La comtesse et Ernest s’assirent sur le sofa en se tenant la main.

— Qu’avez-vous, Cornélia ? lui dit-il.

— Ce que j’ai ? Je me sens mourir.

— Mais qu’avez-vous ? répéta-t-il en lui baisant la main.

— Vous quittez…

Elle s’arrêta, parce que sa voix s’éteignit ; puis elle reprit : « Vous quittez Rome ! »

Comme Ernest semblait sinon nier la chose, du moins la présenter comme incertaine,

— Je le sais ; n’ayez point d’inquiétudes, reprit Cornélia, et comptez sur mon silence ; mais moi, ne me trompez pas.

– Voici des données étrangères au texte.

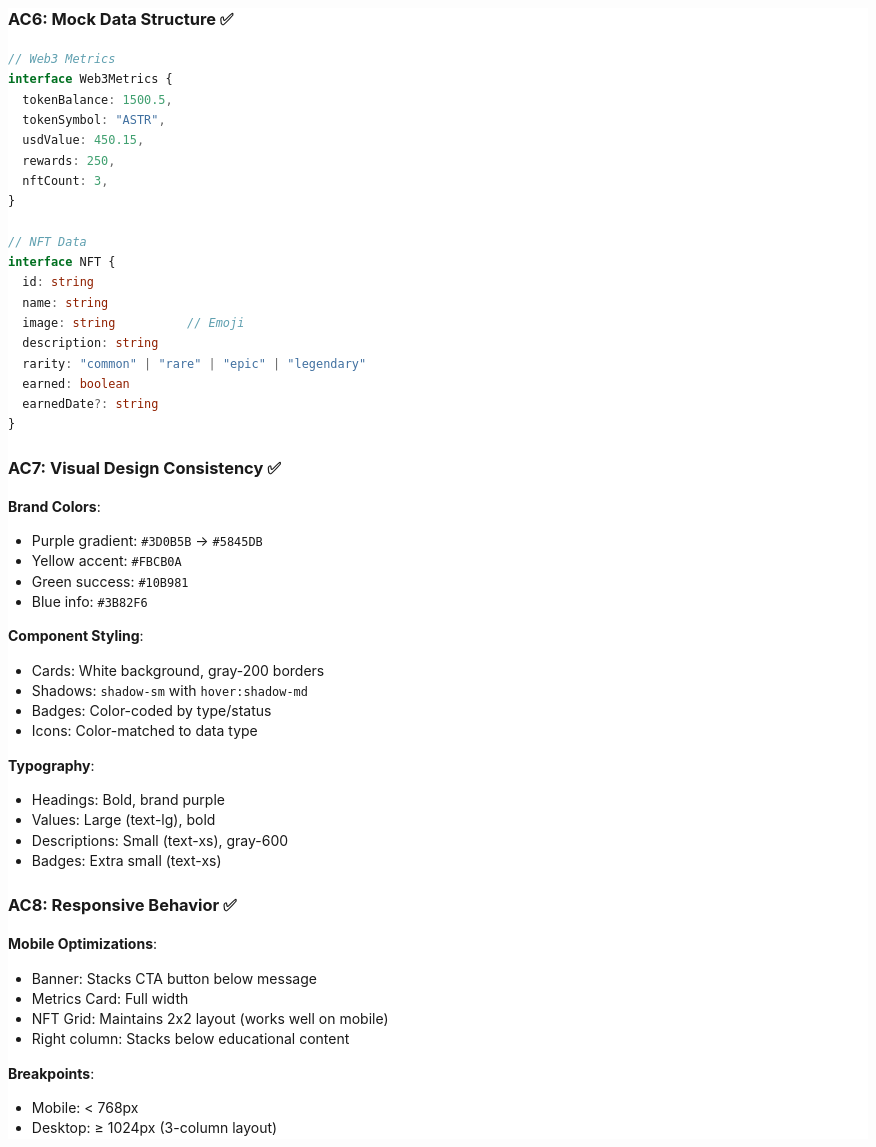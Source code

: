 ### AC6: Mock Data Structure ✅

```typescript
// Web3 Metrics
interface Web3Metrics {
  tokenBalance: 1500.5,
  tokenSymbol: "ASTR",
  usdValue: 450.15,
  rewards: 250,
  nftCount: 3,
}

// NFT Data
interface NFT {
  id: string
  name: string
  image: string          // Emoji
  description: string
  rarity: "common" | "rare" | "epic" | "legendary"
  earned: boolean
  earnedDate?: string
}
```

### AC7: Visual Design Consistency ✅

**Brand Colors**:
- Purple gradient: `#3D0B5B` → `#5845DB`
- Yellow accent: `#FBCB0A`
- Green success: `#10B981`
- Blue info: `#3B82F6`

**Component Styling**:
- Cards: White background, gray-200 borders
- Shadows: `shadow-sm` with `hover:shadow-md`
- Badges: Color-coded by type/status
- Icons: Color-matched to data type

**Typography**:
- Headings: Bold, brand purple
- Values: Large (text-lg), bold
- Descriptions: Small (text-xs), gray-600
- Badges: Extra small (text-xs)

### AC8: Responsive Behavior ✅

**Mobile Optimizations**:
- Banner: Stacks CTA button below message
- Metrics Card: Full width
- NFT Grid: Maintains 2x2 layout (works well on mobile)
- Right column: Stacks below educational content

**Breakpoints**:
- Mobile: < 768px
- Desktop: ≥ 1024px (3-column layout)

Une dissimulation de votre part me serait plus pénible encore que votre perte ; retournez en France, allez la revoir, elle vous aime, vous l’aimez. Ah ! s’écria Cornélia en fondant en larmes, qu’elle est heureuse !... Mais ne faites pas attention à ce que je dis ; ne pensez pas à moi. J’ai tort, mille fois tort, vous m’aviez prévenue ! Je vois maintenant que j’espérais l’impossible !

Ernest, après ces mots, fit de vains efforts pour calmer le chagrin de Cornélia. Elle ne dit plus rien que : « Adieu ! adieu ! » qu’elle répéta plusieurs fois après s’être appuyée la tête sur le coussin du sofa ; et lorsque Ernest s’approcha d’elle pour l’interroger de nouveau, elle lui témoigna par un signe qu’elle désirait rester seule et même qu’il ne revînt plus la voir.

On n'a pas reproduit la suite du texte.